Wide receiver Monte' Harrison, the top all-around talent among Nebraska's 2014 verbal commitments, continues to shine on the baseball diamond this summer.
He's created a buzz among major-league scouts.
You're probably thinking what I'm thinking.
"Honestly, it's setting up for possibly another Bubba Starling watch," said Royce Boehm, Harrison's football coach at Lee's Summit (Mo.) West High School.
Flash back to mid-August of 2011. Starling, of Gardner, Kan., turned down a chance to play quarterback for the Huskers in favor of signing with the Kansas City Royals. A 6-foot-5, 195-pound outfielder (think Dale Murphy), Starling was the fifth overall choice in the draft and reportedly received a rookie signing bonus of $7.5 million.
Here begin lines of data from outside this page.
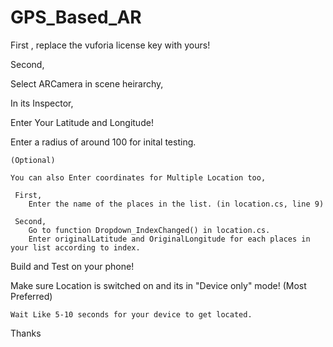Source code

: # GPS_Based_AR

First , replace the vuforia license key with yours!

Second,

Select ARCamera in scene heirarchy,

In its Inspector,

Enter Your Latitude and Longitude!

Enter a radius of around 100 for inital testing.

    (Optional)

    You can also Enter coordinates for Multiple Location too,

     First, 
        Enter the name of the places in the list. (in location.cs, line 9)

     Second,
        Go to function Dropdown_IndexChanged() in location.cs.
        Enter originalLatitude and OriginalLongitude for each places in your list according to index.        


Build and Test on your phone!

Make sure Location is switched on and its in "Device only" mode! (Most Preferred)

    Wait Like 5-10 seconds for your device to get located.

Thanks

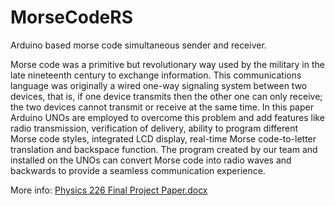 # MorseCodeRS
Arduino based morse code simultaneous sender and receiver.

Morse code was a primitive but revolutionary way used by the military in the late nineteenth century to exchange information. This communications language was originally a wired one-way signaling system between two devices, that is, if one device transmits then the other one can only receive; the two devices cannot transmit or receive at the same time. In this paper Arduino UNOs are employed to overcome this problem and add features like radio transmission, verification of delivery, ability to program different Morse code styles, integrated LCD display, real-time Morse code-to-letter translation and backspace function. The program created by our team and installed on the UNOs can convert Morse code into radio waves and backwards to provide a seamless communication experience.

More info: [Physics 226 Final Project Paper.docx](/Physics%20226%20Final%20Project%20Paper.docx)
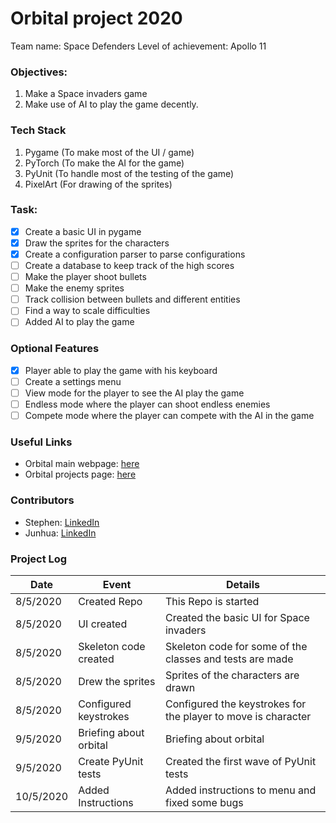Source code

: # Orbital project 2020 

Team name: Space Defenders
Level of achievement: Apollo 11

### Objectives:
1. Make a Space invaders game
2. Make use of AI to play the game decently.

### Tech Stack
1. Pygame (To make most of the UI / game)
2. PyTorch (To make the AI for the game)
3. PyUnit (To handle most of the testing of the game)
4. PixelArt (For drawing of the sprites)

### Task:
- [x] Create a basic UI in pygame
- [x] Draw the sprites for the characters
- [x] Create a configuration parser to parse configurations
- [ ] Create a database to keep track of the high scores
- [ ] Make the player shoot bullets
- [ ] Make the enemy sprites
- [ ] Track collision between bullets and different entities
- [ ] Find a way to scale difficulties
- [ ] Added AI to play the game

### Optional Features
- [x] Player able to play the game with his keyboard
- [ ] Create a settings menu
- [ ] View mode for the player to see the AI play the game
- [ ] Endless mode where the player can shoot endless enemies
- [ ] Compete mode where the player can compete with the AI in the game

### Useful Links
* Orbital main webpage: [here](https://orbital.comp.nus.edu.sg/)
* Orbital projects page: [here](https://nusskylab-dev.comp.nus.edu.sg/public_views/public_projects)

### Contributors
* Stephen: [LinkedIn](https://www.linkedin.com/in/stephen-tan-hin-khai/)
* Junhua: [LinkedIn](https://www.linkedin.com/in/junhua-wen-718880137/)


### Project Log
| Date      | Event                 |Details    |
|-----------|-----------------------|-----------|
|8/5/2020   | Created Repo          | This Repo is started|
|8/5/2020   | UI created            | Created the basic UI for Space invaders|
|8/5/2020   | Skeleton code created | Skeleton code for some of the classes and tests are made|
|8/5/2020   | Drew the sprites      | Sprites of the characters are drawn|
|8/5/2020   | Configured keystrokes | Configured the keystrokes for the player to move is character
|9/5/2020   | Briefing about orbital| Briefing about orbital|
|9/5/2020   | Create PyUnit tests   | Created the first wave of PyUnit tests|
|10/5/2020  | Added Instructions    | Added instructions to menu and fixed some bugs|

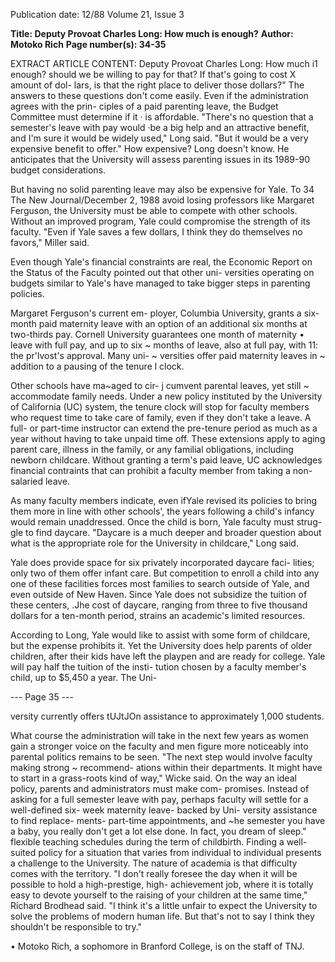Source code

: Publication date: 12/88
Volume 21, Issue 3

**Title: Deputy Provoat Charles Long: How much is enough?**
**Author: Motoko Rich**
**Page number(s): 34-35**

EXTRACT ARTICLE CONTENT:
Deputy Provoat 
Charles Long: How 
much i1 enough? 
should we be willing to pay for that? If 
that's going to cost X amount of dol-
lars, is that the right place to deliver 
those dollars?" The answers to these 
questions don't come easily. Even if the 
administration agrees with the prin-
ciples of a paid parenting leave, the 
Budget Committee must determine if 
it · is affordable. "There's no question 
that a semester's leave with pay would 
·be a big help and an attractive benefit, 
and I'm sure it would be widely used," 
Long said. "But it would be a very 
expensive 
benefit to offer." How 
expensive? Long doesn't know. He 
anticipates that the University will 
assess parenting issues in its 1989-90 
budget considerations. 

But having no solid parenting leave 
may also be expensive for Yale. To
34 The New Journal/December 2, 1988 
avoid losing professors like Margaret 
Ferguson, the University must be able 
to compete with other schools. Without 
an improved program, Yale could 
compromise the strength of its faculty. 
"Even if Yale saves a few dollars, I 
think they do themselves no favors," 
Miller said. 

Even 
though 
Yale's 
financial constraints are real, the 
Economic Report on the Status of the 
Faculty pointed out that other uni-
versities operating on budgets similar 
to Yale's have managed to take bigger 
steps in parenting policies. 

Margaret Ferguson's current em-
ployer, Columbia University, grants a 
six-month paid maternity leave with 
an option of an additional six months 
at two-thirds pay. Cornell University 
guarantees one month of maternity 
• leave with full pay, and up to six 
~ months of leave, also at full pay, with 
11: the pr'lvost's approval. Many uni-
~ versities offer paid maternity leaves in 
~ addition to a pausing of the tenure 
l clock. 

Other schools have ma~aged to cir-
j cumvent parental leaves, yet still 
~ accommodate family needs. Under a 
new policy instituted by the University 
of California (UC) system, the tenure 
clock will stop for faculty members 
who request time to take care of 
family, even if they don't take a leave. 
A full-
or part-time instructor can 
extend the pre-tenure period as much 
as a year without having to take unpaid 
time off. These extensions apply to 
aging parent care, illness in the family, 
or any familial obligations, including 
newborn childcare. Without granting a 
term's paid leave, UC acknowledges 
financial contraints that can prohibit a 
faculty member from taking a non-
salaried leave. 

As many faculty members indicate, 
even ifYale revised its policies to bring 
them more in line with other schools', 
the years following a child's infancy 
would remain unaddressed. Once the 
child is born, Yale faculty must strug-
gle to find daycare. "Daycare is a much 
deeper and broader question about 
what is the appropriate role for the 
University in childcare," Long said. 

Yale does 
provide space for six 
privately incorporated daycare faci-
lities; only two of them offer infant 
care. But competition to enroll a child 
into any one of these facilities forces 
most families to search outside of Yale, 
and even outside of New Haven. Since 
Yale does not subsidize the tuition of 
these centers, .Jhe cost of daycare, 
ranging from three to five thousand 
dollars for a ten-month period, strains an 
academic's limited resources. 

According to Long, Yale would like 
to assist with some form of childcare, 
but the expense prohibits it. Yet the 
University does help parents of older 
children, after their kids have left the 
playpen and are ready for college. Yale 
will pay half the tuition of the insti-
tution chosen by a faculty member's 
child, up to $5,450 a year. The Uni-


--- Page 35 ---

versity currently offers 
tUJtJOn 
assistance 
to 
approximately 
1,000 
students. 

What course the 
administration 
will take in the next few years as 
women gain a stronger voice on the 
faculty and men figure more noticeably 
into parental 
politics remains to 
be seen. "The next step would involve 
faculty making strong ~ recommend-
ations within their departments. It 
might have to start in a grass-roots 
kind of way," Wicke said. On the way 
an 
ideal 
policy, 
parents and 
administrators must 
make com-
promises. Instead of asking for a full 
semester leave with pay, perhaps 
faculty will settle for a well-defined six-
week maternity leave- backed by Uni-
versity assistance to find replace-
ments- part-time appointments, and 
~he semester you 
have a baby, you 
really don't get a lot 
else done. In fact, you 
dream of sleep." 
flexible teaching schedules during the 
term of childbirth. Finding a well-
suited policy for a situation that varies 
from individual to individual presents 
a challenge to the University. The 
nature of academia is that difficulty 
comes with the territory. "I don't really 
foresee the day when it will be possible 
to hold 
a 
high-prestige, 
high-
achievement job, where it is totally 
easy to devote yourself to the raising of 
your children at the same time," 
Richard Brodhead said. "I think it's a 
little unfair to expect the University to 
solve the problems of modern human 
life. But that's not to say I think they 
shouldn't be responsible to try." 

• 
Motoko Rich, a sophomore in Branford 
College, is on the staff of TNJ.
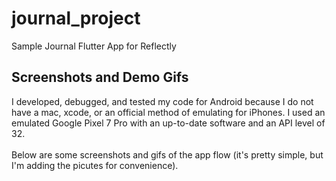 # journal_project

Sample Journal Flutter App for Reflectly

## Screenshots and Demo Gifs
I developed, debugged, and tested my code for Android because I do not have a mac, xcode, or an official method of emulating for iPhones. I used an emulated Google Pixel 7 Pro with an up-to-date software and an API level of 32. 
</br>
</br>
Below are some screenshots and gifs of the app flow (it's pretty simple, but I'm adding the picutes for convenience).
He agreed to terms shortly before the baseball signing deadline. Many Nebraska football fans held out hope that Starling, a four-star dual-threat QB, would choose pigskin over rawhide.
They still hold out hope, and perhaps it's not so far-fetched.
Starling is currently hitting in the low .200s for the Lexington (Ky.) Legends of the South Atlantic League. But know this: The Royals will be very patient with him, considering their investment. But how patient will Starling be with himself?
Harrison, like Starling a gifted outfielder with elite speed and arm strength, is playing baseball this summer for Marucci Elite, a Louisiana-based national team that travels the country. Norris High senior Jakson Reetz, a Nebraska baseball recruit, also plays for Marucci Elite.
The 6-3, 200-pound Harrison, who intends to play both football and baseball at Nebraska, already looks the part of a big-league player, said Marucci Elite coach Chad Raley.
What's more, Harrison throws 97 mph from the outfield.
"Phenomenal arm strength," Raley said.
The coach envisions Harrison bulking up and being a power/speed outfielder along the lines of Mike Cameron. That's saying a mouthful.
"First and foremost, there aren't too many bodies walking around the planet that look like Monte's," Raley said. "He could potentially be a first- or second-round pick if things start coming together for him.
"He's just got to learn what he's doing at the plate. He swings and misses a lot. His lower half and his top half sometimes get disconnected. But it's all things that athletic kids end up putting together as they start getting better coaching.
"In Monte's case, he's behind all the other guys on the team because he hasn't played a lot of baseball. He's played so much football and basketball; he's never devoted all his time to baseball."
He's devoting ample time this summer. Marucci Elite was 20-2 entering a weekend tournament in Phoenix. On Aug. 12 at San Diego's Petco Park, Harrison and Reetz will play in the Perfect Game All-American Classic.
Harrison will also play in the Under-Armour All-America Game on Aug. 24 in Chicago.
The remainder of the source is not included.